Planning for Data Collection
What will this topic cover?
This topic forms part of a wider learning pathway and is designed to help you explore fundamental digital skills and review how you can use them to enhance your daily working practices and approaches. This learning topic, within the Intro to Data literacy pathway, focuses on the elements that you need to consider when planning to collect data.
This includes thinking about the information you need to gather, whether you are collecting new data or utilising a database, methods and approaches as well as some best practice guidance.
By the end of this topic, you will be able to:
• Understand the dangers of data silos.
• Understand the importance of planning for data collection.
• Identify and reflect on the storage and GDPR requirements of data.
• Understand the potential challenges with gathering data from external sources.

How to use this topic page
This topic page is split up into different sections. Each section has a step and an activity to complete. These include scenarios and links off to instructions to try elements for yourself. Each learning unit also has a reflective section to think about how this will be used within your own practice.
Step 1: Data Silos
What is a Data Silo?
A data silo is a store of data that is isolated away from centrally gathered data. This separate store of data may in some cases be useful, for example if gathering feedback on a service or gathering research information. However, there are some instances where information is accidently duplicated or can’t be found through central university systems. This can lead to inefficiencies, inconsistencies, and potential data integrity issues. To ensure effective data management and use, we recommend only collecting data for unique, targeted, and localised requirements.

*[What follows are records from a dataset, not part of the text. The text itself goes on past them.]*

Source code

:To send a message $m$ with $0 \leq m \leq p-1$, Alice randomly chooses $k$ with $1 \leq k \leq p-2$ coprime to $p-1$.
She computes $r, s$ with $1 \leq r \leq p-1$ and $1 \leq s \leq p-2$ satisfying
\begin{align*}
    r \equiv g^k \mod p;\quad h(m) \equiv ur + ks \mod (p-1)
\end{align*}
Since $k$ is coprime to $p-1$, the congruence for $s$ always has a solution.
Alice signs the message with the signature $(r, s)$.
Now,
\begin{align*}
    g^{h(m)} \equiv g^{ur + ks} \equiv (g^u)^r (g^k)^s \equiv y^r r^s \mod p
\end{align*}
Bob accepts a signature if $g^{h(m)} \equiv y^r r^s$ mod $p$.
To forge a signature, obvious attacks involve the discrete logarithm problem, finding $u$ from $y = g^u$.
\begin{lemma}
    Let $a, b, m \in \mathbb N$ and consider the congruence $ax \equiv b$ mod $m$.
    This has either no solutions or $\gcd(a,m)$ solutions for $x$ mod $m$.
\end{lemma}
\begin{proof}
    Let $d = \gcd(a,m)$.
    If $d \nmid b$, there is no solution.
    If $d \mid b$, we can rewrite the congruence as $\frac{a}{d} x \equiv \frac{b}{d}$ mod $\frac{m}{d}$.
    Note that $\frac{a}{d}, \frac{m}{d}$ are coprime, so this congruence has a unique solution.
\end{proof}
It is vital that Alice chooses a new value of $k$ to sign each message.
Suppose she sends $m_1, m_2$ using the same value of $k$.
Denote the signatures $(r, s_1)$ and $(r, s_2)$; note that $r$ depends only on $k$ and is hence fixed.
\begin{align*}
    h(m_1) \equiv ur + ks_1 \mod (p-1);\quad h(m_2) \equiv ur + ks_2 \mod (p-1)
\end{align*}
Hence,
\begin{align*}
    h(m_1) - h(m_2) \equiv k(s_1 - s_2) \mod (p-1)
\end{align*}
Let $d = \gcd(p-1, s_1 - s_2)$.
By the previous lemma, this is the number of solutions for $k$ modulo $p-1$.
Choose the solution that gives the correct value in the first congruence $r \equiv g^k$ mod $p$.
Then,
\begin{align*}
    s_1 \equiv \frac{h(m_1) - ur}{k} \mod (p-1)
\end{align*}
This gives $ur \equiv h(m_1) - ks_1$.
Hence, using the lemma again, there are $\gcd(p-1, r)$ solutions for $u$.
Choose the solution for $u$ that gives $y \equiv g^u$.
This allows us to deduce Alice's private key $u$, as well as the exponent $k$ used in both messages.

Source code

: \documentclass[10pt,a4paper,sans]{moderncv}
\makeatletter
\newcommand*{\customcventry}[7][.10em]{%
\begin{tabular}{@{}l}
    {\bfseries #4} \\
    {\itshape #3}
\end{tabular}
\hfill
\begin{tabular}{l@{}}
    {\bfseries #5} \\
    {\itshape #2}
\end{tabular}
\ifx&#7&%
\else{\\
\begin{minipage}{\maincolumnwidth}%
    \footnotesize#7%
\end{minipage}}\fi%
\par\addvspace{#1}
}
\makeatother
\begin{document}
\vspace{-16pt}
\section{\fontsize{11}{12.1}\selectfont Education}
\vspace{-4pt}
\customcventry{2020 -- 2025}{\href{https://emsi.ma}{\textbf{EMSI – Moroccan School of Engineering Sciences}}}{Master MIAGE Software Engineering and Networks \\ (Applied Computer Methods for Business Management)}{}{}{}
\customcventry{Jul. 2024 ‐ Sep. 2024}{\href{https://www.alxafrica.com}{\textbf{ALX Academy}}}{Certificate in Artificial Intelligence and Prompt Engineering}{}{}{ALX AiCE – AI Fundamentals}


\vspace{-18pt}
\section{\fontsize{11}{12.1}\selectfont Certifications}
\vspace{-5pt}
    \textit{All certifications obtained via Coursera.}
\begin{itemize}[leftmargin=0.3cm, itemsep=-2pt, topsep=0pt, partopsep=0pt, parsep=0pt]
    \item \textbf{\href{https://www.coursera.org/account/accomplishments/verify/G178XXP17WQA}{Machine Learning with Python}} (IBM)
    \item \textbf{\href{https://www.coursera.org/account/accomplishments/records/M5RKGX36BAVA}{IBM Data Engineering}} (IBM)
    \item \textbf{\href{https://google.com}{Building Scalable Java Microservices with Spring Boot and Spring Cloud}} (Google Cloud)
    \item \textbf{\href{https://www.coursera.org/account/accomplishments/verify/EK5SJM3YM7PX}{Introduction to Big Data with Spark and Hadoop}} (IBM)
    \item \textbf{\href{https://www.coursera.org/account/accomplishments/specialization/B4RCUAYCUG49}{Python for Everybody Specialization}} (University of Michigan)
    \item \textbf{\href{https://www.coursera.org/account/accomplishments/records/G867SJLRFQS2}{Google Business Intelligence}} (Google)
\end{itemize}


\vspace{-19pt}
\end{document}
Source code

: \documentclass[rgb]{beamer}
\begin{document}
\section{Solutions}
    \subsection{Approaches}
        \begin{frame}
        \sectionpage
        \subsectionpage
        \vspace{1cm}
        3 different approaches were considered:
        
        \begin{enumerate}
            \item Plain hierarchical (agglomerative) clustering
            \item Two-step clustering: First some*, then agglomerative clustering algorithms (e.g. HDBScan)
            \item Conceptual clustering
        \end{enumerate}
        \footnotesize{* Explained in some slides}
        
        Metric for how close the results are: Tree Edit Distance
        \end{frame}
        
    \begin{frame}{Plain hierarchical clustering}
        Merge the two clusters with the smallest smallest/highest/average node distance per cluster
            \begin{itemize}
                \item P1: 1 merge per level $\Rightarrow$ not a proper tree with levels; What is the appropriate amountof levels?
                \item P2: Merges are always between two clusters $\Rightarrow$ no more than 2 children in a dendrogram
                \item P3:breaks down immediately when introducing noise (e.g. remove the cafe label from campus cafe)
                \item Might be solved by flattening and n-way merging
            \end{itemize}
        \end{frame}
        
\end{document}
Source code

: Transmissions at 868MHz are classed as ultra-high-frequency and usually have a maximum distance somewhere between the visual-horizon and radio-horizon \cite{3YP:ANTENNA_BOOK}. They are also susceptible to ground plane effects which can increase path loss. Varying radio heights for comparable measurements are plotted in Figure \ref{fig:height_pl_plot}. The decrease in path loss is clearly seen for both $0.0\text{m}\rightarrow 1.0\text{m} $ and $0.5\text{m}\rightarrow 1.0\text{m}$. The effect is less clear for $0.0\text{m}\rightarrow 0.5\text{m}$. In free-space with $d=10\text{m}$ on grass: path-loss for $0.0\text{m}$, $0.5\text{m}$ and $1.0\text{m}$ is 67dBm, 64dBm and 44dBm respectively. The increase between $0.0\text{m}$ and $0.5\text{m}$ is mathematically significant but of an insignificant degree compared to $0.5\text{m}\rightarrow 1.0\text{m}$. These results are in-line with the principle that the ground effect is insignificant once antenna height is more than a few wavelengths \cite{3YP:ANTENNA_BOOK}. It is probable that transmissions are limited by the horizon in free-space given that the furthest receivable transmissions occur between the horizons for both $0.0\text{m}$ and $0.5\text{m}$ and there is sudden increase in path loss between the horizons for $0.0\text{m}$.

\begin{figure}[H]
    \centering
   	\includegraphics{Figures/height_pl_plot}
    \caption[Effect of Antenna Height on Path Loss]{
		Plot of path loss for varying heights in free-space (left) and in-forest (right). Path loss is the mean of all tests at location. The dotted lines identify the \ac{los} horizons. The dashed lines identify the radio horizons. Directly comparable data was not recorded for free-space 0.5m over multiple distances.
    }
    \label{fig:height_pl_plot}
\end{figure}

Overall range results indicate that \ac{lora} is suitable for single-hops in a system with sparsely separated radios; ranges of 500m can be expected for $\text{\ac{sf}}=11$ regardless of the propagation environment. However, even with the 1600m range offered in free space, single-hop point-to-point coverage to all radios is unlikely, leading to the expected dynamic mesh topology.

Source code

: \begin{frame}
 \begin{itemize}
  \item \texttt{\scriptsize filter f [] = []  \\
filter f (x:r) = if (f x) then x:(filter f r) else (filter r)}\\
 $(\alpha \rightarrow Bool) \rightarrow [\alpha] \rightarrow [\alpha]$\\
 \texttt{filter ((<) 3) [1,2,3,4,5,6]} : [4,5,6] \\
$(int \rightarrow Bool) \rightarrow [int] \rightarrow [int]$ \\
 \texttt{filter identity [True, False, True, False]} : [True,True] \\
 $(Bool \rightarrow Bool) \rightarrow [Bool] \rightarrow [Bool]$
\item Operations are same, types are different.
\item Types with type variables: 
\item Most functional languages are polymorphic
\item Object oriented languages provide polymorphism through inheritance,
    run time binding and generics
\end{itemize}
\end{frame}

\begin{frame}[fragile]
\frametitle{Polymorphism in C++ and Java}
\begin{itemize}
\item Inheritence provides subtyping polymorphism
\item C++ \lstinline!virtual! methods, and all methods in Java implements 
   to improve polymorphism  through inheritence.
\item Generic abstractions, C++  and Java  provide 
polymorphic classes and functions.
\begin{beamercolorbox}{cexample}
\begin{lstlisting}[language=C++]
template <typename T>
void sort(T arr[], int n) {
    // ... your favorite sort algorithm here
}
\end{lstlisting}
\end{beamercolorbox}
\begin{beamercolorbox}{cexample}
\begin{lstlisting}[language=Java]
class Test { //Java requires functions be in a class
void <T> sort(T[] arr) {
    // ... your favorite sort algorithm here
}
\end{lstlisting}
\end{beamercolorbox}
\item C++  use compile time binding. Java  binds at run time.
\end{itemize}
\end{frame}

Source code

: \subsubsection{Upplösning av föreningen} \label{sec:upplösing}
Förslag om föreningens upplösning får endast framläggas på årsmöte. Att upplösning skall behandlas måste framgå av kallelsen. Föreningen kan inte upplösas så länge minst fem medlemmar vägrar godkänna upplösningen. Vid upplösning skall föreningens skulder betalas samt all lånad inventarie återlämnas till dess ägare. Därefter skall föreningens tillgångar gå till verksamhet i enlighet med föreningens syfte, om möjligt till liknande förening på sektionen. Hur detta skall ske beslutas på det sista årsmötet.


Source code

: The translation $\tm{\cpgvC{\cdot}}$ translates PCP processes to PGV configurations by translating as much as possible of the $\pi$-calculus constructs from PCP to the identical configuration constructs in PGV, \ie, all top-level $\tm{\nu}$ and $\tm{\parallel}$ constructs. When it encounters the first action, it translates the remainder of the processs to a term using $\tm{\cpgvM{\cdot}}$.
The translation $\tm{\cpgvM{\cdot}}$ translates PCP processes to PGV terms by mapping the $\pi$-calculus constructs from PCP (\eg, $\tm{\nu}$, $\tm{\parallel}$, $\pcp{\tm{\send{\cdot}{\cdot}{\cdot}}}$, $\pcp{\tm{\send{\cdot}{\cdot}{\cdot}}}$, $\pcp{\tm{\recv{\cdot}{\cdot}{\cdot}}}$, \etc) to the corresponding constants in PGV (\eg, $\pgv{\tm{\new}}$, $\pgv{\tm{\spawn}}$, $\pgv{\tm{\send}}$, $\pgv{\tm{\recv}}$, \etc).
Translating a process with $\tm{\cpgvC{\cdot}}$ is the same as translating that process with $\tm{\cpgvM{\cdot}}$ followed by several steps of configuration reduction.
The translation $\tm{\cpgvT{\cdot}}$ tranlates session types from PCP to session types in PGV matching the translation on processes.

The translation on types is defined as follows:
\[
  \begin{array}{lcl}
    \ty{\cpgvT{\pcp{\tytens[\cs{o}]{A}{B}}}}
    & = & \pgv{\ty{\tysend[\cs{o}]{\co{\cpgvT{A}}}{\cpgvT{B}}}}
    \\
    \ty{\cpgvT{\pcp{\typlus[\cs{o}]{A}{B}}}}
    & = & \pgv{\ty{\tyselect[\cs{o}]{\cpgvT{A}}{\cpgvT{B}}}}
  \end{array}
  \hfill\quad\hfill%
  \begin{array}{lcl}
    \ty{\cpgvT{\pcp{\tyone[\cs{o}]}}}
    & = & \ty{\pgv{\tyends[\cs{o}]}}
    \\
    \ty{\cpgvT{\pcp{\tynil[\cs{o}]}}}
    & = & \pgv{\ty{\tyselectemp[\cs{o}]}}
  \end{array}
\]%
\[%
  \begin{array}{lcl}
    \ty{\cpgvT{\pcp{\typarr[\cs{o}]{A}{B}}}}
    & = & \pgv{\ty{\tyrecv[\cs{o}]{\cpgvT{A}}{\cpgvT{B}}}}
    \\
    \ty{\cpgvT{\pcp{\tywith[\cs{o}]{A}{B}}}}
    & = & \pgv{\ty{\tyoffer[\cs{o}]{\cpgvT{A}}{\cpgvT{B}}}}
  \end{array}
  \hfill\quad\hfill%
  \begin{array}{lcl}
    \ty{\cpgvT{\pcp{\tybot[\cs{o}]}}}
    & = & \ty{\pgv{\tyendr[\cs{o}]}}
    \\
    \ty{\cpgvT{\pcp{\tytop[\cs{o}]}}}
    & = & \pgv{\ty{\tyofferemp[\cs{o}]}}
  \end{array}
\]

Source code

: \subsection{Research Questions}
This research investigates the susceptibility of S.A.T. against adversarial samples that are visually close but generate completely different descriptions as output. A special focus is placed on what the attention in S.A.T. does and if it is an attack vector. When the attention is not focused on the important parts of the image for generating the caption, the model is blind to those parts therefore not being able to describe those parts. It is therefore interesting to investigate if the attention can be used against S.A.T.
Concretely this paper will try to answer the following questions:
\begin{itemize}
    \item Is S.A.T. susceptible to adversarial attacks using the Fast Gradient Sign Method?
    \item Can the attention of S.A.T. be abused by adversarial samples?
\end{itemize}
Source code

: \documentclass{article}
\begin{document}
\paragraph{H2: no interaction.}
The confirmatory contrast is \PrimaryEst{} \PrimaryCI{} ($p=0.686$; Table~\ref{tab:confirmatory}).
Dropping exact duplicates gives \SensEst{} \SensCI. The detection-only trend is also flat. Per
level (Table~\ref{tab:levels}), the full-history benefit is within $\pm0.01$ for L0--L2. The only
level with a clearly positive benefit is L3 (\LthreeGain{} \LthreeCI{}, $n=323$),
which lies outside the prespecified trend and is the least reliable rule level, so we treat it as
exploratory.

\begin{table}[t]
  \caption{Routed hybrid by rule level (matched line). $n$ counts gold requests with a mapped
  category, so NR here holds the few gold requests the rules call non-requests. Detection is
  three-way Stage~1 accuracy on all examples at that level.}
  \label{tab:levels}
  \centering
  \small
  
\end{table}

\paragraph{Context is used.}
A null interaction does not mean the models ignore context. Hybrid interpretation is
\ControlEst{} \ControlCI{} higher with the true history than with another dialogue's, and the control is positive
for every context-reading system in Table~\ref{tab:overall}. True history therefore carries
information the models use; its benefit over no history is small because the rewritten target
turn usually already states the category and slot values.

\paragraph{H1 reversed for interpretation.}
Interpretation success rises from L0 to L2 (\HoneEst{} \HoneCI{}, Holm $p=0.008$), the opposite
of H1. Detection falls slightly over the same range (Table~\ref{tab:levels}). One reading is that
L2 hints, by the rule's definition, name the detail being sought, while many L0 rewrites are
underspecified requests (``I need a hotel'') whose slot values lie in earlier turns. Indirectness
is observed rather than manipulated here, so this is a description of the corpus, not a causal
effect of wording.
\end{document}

Why are data silos challenging?
Data Silos can be difficult to avoid and quite often are created as colleagues aren’t aware of the data that is available via public or centralised resources. Data silos cause challenges with:
Collaboration:
Data silos cause challenges with collaborating between different departments. By keeping data within your own area, it means that others may miss out on valuable insights by not being able to access this data.
Inefficiency:
When data is siloed or separated, other departments across the University may store the same information separately. This can lead to duplication of efforts, wasted resources and can potentially, dependent on the data you are collecting, lead to asking the same group for the same information from multiple sources. This can cause frustrations in both students and staff.
Inconsistent data:
Data silos and keeping your own version of a snapshot of data or that is used for tracking leads to discrepancies in data. This often means central systems and local systems hold different records and this can make it difficult to get a clear picture of what the data represents.
Limited insights:
Since siloed data cannot link with wider data sources easily, it can lead to analysers finding it difficult to get accurate predictions or strategic directions since they are missing the holistic overview.
Activity 1: Scenario
Look at this scenario below, which is based on common practices within the higher education sector.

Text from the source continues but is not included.